Meet The Makers: WIOUX

Posted by Drake General Store, March 12, 2015

Currently based out of Ottawa, Allyson graduated from the University of Guelph with a Bachelor of Fine Arts. It wasn’t until the end of her studies that she started to find her focus drifting towards 3-dimensionality in particular, so she took her nimble fingers and the lap loom her sister got her for Christmas, and wove her way right onto Etsy. The rest is history.

Here she talks to us about the time and patience that goes into creating a successful weave; how she came to appreciate the textual elements of the art in the first place; and why in life, you shouldn’t always listen to your teachers. Meet Allyson, the creator behind WIOUX.

DGS: First thing’s first, what does WIOUX stand for? Is it an acronym for something?

AR: WIOUX was chosen initially as my Etsy shop name. I wanted something that, to me, was related to weaving without it being obvious. It's not an acronym, but sort of a “play on words”. WIOUX is pronounced "we-you", which came from something along the lines of "weaving for you".

WIOUX Wall Hanging 2

WIOUX Pastel Handwoven Wall Hanging, $200

DGS: You graduated from the University of Guelph with a Bachelor of Fine Arts. Do you have an era of art that you appreciate most?

AR: That's a tough question for me! I think I’ve always been most interested in Modern and Contemporary art, especially within my studies. Being that they are so recent (with some movements still ongoing), I find them the most applicable to my present day aesthetic taste.

DGS: How did you get into weaving? Was this something that was introduced to you in your studies?

AR: I became interested in weaving as early as November of 2013. I stumbled upon the work of MIMI JUNG of BROOK&LYN studio, and fell in love with the textural elements in her weaves. I was satisfied admiring from afar, but then, that Christmas my sister gave me a small lap loom, and I began to appreciate the craft in a completely different way. There is so much time and patience involved in producing a successful end result. If you don't have a successful design, the weave could be executed perfectly in technique and yet still be a failure! I was just experimenting for fun, when I decided to create a 4-weaving piece for a final drawing assignment in my final year of school. I know what you're thinking; a weaving is not a drawing. My instructor felt the same way and, well, my critique was not exactly positive (ha ha!). But my peers at school expressed an interest in owning one of my weavings, and after that I decided to open an Etsy shop and “have a go” at creating weaves for other weave lovers out the

WIOUX Wall Hanging

WIOUX Handwoven Wall Hanging, $200

DGS: What do you reference for inspiration?

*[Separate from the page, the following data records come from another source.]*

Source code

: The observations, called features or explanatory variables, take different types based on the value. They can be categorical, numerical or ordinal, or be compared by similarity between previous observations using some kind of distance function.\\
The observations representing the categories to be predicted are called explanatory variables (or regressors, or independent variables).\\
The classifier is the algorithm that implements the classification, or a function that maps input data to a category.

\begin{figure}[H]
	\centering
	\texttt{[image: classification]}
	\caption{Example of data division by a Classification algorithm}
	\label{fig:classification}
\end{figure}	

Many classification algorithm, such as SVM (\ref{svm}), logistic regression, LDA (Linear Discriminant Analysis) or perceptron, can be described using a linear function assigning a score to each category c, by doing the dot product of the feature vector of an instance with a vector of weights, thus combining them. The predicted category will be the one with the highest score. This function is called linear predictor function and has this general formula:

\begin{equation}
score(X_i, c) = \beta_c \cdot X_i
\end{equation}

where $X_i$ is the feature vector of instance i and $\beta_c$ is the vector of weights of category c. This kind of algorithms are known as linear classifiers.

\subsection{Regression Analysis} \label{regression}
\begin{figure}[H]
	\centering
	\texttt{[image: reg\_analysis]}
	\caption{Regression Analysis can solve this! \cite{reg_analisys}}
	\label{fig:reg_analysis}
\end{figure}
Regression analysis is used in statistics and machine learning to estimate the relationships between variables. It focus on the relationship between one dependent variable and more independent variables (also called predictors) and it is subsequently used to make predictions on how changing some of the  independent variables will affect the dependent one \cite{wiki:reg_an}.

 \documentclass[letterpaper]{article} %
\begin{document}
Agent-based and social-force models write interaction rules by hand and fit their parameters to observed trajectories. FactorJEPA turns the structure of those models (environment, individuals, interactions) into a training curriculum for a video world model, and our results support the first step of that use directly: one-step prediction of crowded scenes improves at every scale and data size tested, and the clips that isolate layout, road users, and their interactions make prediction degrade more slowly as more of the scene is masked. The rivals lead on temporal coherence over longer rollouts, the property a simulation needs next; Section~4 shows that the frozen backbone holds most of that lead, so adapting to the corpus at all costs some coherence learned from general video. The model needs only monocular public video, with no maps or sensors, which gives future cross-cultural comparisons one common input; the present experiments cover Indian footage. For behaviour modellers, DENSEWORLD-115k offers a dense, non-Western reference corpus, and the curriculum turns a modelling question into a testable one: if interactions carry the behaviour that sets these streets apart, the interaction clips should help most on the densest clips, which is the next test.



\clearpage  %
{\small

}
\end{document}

AR: Everything! Lately I’ve been trying to push myself outside of my comfort zone. I'm currently focusing on producing "mini" weavings, as they allow me a quick end-result, which I can learn from. I don't necessarily “seek out” weave inspiration, I typically stick to colour schemes that appeal to my own tastes. As for the design, I may see a line somewhere and like the curve, and then I’ll try to reproduce it in a weaving. I actually try to stay away from others' work online when creating something new. I appreciate the value of being an active weaver in the weaving community, and while I know there is nothing new under the sun, I try to limit the chances of being influenced by someone else's weaving.

DGS: You primarily work with wool, cotton, silk and synthetic yarns. Where do you find the materials for your weaves? Do you source them from somewhere in particular? Or are you constantly finding and collecting textiles as you go along?

AR: I source most of my materials from local yarn shops, and sometimes, if I’m lucky, I find vintage yarns at thrift stores.

DGS: Currently, what are you listening to while you "work"?

AR: I actually don't listen to music a whole lot when I weave! I typically prefer having Netflix playing off to the side (which has allowed me to blast through nine seasons of Friends in under a week).

DGS: What do you enjoy doing when not creating?

AR: I’m still in hibernation mode, so I spend most of my nights and otherwise free time weaving, because I like seeing progress. I wish I had more free time to weave! I'm relatively new to Ottawa, and I want to be more active in the arts community here, but I’m finding it tricky with the time of year. I'll be less of a recluse once the warmer weather sticks, and then I can really get to know what this city has to offer.